Dr. Wieselthaler had been chosen by his department chair to lead the partnership with Dr. DeBakey in Vienna. Dr. Wieselthaler screened many patients, and in the fall of 1998, found two men with end-stage heart failure who were appropriate candidates for the procedure.
The very first devices were implanted in two patients at the German Heart Center in Berlin, but unfortunately both patients died soon after the procedure. However, four days later, Dr. DeBakey’s team came to Vienna, and Dr. Wieselthaler successfully implanted the two patients he had identified. Both men survived and subsequently received heart transplants. One of the patients died a year later of cancer, but the other patient is still alive and well. Dr. Wieselthaler has since implanted more than 80 patients with this device.
Pioneer in Research
In addition to performing these groundbreaking procedures, Dr. Wieselthaler has been a leader in research. In the 1990s, he and his collaborator, Dr. Schima, developed the “Viennese Centrifugal Pump,” one of the first miniaturized prototype devices to use a magnetically levitated bearing at the inflow of the pump. Other pumps at the time used standard mechanical bearings, similar to the tip of a ballpoint pen. These mechanical bearings held the rotor in position, but eventually wore out due to the continual friction. The magnetic bearing employed by Drs.
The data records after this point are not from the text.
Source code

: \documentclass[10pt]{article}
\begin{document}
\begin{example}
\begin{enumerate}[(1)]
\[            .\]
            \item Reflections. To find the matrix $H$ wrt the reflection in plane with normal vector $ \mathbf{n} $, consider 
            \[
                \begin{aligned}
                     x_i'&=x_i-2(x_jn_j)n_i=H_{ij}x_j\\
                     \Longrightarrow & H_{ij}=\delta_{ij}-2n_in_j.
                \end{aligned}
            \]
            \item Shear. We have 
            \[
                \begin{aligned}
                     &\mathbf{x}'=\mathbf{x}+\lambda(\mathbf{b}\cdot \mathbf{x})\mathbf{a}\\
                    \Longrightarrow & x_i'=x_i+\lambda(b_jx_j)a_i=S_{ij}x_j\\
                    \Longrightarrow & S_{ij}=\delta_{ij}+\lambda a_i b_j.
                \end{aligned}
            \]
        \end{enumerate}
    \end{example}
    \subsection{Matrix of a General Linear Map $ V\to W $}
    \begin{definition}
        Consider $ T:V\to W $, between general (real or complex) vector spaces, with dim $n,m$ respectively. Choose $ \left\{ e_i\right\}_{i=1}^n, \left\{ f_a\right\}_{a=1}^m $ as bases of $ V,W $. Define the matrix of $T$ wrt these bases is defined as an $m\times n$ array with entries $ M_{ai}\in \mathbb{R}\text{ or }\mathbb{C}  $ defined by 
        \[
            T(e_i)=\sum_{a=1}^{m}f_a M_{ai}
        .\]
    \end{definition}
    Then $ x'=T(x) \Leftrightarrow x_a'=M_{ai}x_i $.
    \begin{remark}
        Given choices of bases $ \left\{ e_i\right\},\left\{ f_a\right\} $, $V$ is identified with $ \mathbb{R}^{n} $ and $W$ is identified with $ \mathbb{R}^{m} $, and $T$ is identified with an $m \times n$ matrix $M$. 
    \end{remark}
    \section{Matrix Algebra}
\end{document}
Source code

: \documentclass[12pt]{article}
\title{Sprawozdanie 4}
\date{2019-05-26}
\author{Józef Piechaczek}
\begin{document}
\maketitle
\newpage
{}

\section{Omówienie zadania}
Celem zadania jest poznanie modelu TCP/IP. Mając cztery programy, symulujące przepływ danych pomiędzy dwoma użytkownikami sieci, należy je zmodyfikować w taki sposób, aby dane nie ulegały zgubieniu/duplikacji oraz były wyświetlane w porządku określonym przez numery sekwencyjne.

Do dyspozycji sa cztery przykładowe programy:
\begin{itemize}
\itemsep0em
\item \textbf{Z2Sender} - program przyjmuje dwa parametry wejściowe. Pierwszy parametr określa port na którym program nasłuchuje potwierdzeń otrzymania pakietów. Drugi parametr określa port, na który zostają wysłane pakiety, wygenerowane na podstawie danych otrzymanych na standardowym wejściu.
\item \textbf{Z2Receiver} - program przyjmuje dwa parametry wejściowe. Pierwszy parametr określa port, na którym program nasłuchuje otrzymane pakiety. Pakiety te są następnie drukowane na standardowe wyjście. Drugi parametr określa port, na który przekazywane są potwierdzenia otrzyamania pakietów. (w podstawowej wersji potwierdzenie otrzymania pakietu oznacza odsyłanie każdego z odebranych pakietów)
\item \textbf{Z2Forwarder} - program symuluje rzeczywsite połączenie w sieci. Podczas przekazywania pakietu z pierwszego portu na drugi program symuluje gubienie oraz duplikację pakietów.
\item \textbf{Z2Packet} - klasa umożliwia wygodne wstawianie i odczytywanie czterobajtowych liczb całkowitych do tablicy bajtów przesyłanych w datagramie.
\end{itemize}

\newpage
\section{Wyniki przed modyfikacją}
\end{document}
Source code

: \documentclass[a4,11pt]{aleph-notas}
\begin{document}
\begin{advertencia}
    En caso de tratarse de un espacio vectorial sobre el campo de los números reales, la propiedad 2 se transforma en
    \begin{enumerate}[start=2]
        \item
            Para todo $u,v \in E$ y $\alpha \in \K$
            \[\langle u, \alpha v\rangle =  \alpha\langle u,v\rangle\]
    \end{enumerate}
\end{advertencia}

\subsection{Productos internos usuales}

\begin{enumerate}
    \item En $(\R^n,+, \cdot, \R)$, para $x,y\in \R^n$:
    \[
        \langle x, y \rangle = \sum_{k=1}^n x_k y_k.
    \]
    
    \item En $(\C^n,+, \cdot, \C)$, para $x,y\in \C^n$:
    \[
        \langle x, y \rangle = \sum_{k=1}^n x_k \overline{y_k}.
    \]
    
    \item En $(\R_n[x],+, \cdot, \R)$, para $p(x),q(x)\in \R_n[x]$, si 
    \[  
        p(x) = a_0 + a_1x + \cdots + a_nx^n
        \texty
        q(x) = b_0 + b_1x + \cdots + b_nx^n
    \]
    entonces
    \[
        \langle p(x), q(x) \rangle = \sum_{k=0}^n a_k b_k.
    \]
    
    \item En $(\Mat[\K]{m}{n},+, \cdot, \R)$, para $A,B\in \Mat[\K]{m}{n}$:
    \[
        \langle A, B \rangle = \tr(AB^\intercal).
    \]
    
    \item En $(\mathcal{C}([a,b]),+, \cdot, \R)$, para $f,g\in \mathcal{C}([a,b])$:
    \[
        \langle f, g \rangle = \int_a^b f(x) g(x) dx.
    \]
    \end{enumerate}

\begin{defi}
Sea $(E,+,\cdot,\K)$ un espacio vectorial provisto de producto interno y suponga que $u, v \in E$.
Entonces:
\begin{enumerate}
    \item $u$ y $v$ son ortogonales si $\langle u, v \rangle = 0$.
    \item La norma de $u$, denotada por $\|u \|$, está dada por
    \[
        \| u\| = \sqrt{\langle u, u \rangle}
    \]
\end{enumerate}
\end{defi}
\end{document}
Wieselthaler and Schima eliminated mechanical wear and tear, pointing the way to devices that could last for years.
(Unfortunately, funding for their lab ran out, putting the brakes on their research. However, this magnetically levitated rotor technology is used today by devices such as the HeartWare HVAD™ Pump, an investigational device currently under study in the United States. In the mid-2000s, Dr. Wieselthaler served as a consultant on the development of this device, and also as principal investigator in a clinical trial of the pump.)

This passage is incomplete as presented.